- [Instructions to follow]
Lines from the listing below that contain the string "Kamassian" are to be reported.

- [Input data]
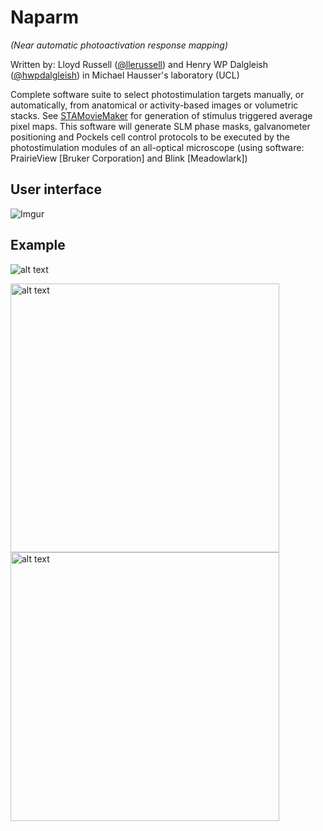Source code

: # Naparm
_(Near automatic photoactivation response mapping)_

Written by: Lloyd Russell ([@llerussell](https://github.com/llerussell/)) and Henry WP Dalgleish ([@hwpdalgleish](https://github.com/hwpdalgleish/)) in Michael Hausser's laboratory (UCL)

Complete software suite to select photostimulation targets manually, or automatically, from anatomical or activity-based images or volumetric stacks. See [STAMovieMaker](https://github.com/llerussell/STAMovieMaker) for generation of stimulus triggered average pixel maps. 
This software will generate SLM phase masks, galvanometer positioning and Pockels cell control protocols to be executed by the photostimulation modules of an all-optical microscope (using software: PrairieView [Bruker Corporation] and Blink [Meadowlark])


## User interface
![Imgur](https://i.imgur.com/tSSsMGR.jpg)

## Example
<img src="/misc/ani.gif" alt="alt text">

<img src="/misc/NAPARMGIF.gif" alt="alt text" width="430" height="430"> <img src="https://i.imgur.com/rwMmW1p.png" alt="alt text" width="430" height="430">
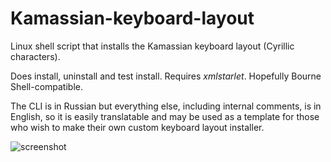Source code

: # Kamassian-keyboard-layout

Linux shell script that installs the Kamassian keyboard layout (Cyrillic characters).

Does install, uninstall and test install. Requires *xmlstarlet*. Hopefully Bourne Shell-compatible.

The CLI is in Russian but everything else, including internal comments, is in English, so it is easily translatable and may be used as a template for those who wish to make their own custom keyboard layout installer.

![screenshot](https://github.com/Efenstor/Kamassian-keyboard-layout/assets/11175574/6e712cea-5ce2-4bbd-a4d1-2c0342f54dc7)
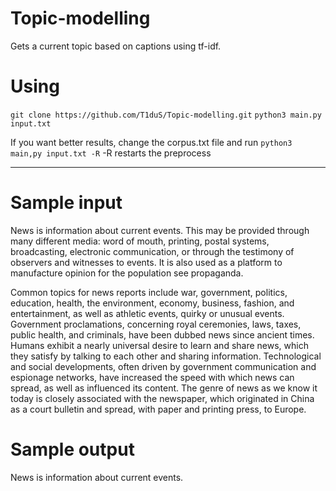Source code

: # Topic-modelling
Gets a current topic based on captions using tf-idf.

# Using
  
`git clone https://github.com/T1duS/Topic-modelling.git` 
`python3 main.py input.txt` 
  
If you want better results, change the corpus.txt file and run
`python3 main,py input.txt -R` 
-R restarts the preprocess 

<hr>

# Sample input
News is information about current events. This may be provided through many different media: word of mouth, printing, postal systems, broadcasting, electronic communication, or through the testimony of observers and witnesses to events. It is also used as a platform to manufacture opinion for the population see propaganda.

Common topics for news reports include war, government, politics, education, health, the environment, economy, business, fashion, and entertainment, as well as athletic events, quirky or unusual events. Government proclamations, concerning royal ceremonies, laws, taxes, public health, and criminals, have been dubbed news since ancient times. Humans exhibit a nearly universal desire to learn and share news, which they satisfy by talking to each other and sharing information. Technological and social developments, often driven by government communication and espionage networks, have increased the speed with which news can spread, as well as influenced its content. The genre of news as we know it today is closely associated with the newspaper, which originated in China as a court bulletin and spread, with paper and printing press, to Europe. 

# Sample output
News is information about current events.
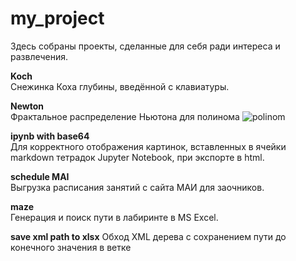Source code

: # my_project
Здесь собраны проекты, сделанные для себя ради интереса и развлечения.

**Koch**  
Снежинка Коха глубины, введённой с клавиатуры.

**Newton**  
Фрактальное распределение Ньютона для полинома ![polinom](https://render.githubusercontent.com/render/math?math=x^{6}%20-%201%20=%200)

**ipynb with base64**  
Для корректного отображения картинок, вставленных в ячейки markdown тетрадок Jupyter Notebook, при экспорте в html.

**schedule MAI**  
Выгрузка расписания занятий с сайта МАИ для заочников.

**maze**  
Генерация и поиск пути в лабиринте в MS Excel.

**save xml path to xlsx**
Обход XML дерева с сохранением пути до конечного значения в ветке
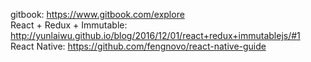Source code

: gitbook: https://www.gitbook.com/explore  
React + Redux + Immutable: http://yunlaiwu.github.io/blog/2016/12/01/react+redux+immutablejs/#1  
React Native: https://github.com/fengnovo/react-native-guide
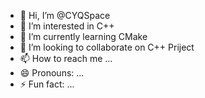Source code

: - 👋 Hi, I’m @CYQSpace
- 👀 I’m interested in C++
- 🌱 I’m currently learning CMake
- 💞️ I’m looking to collaborate on C++ Priject
- 📫 How to reach me ...
- 😄 Pronouns: ...
- ⚡ Fun fact: ...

- [Answer section]
: # Kamassian-keyboard-layout
Linux shell script that installs the Kamassian keyboard layout (Cyrillic characters).
![screenshot](https://github.com/Efenstor/Kamassian-keyboard-layout/assets/11175574/6e712cea-5ce2-4bbd-a4d1-2c0342f54dc7)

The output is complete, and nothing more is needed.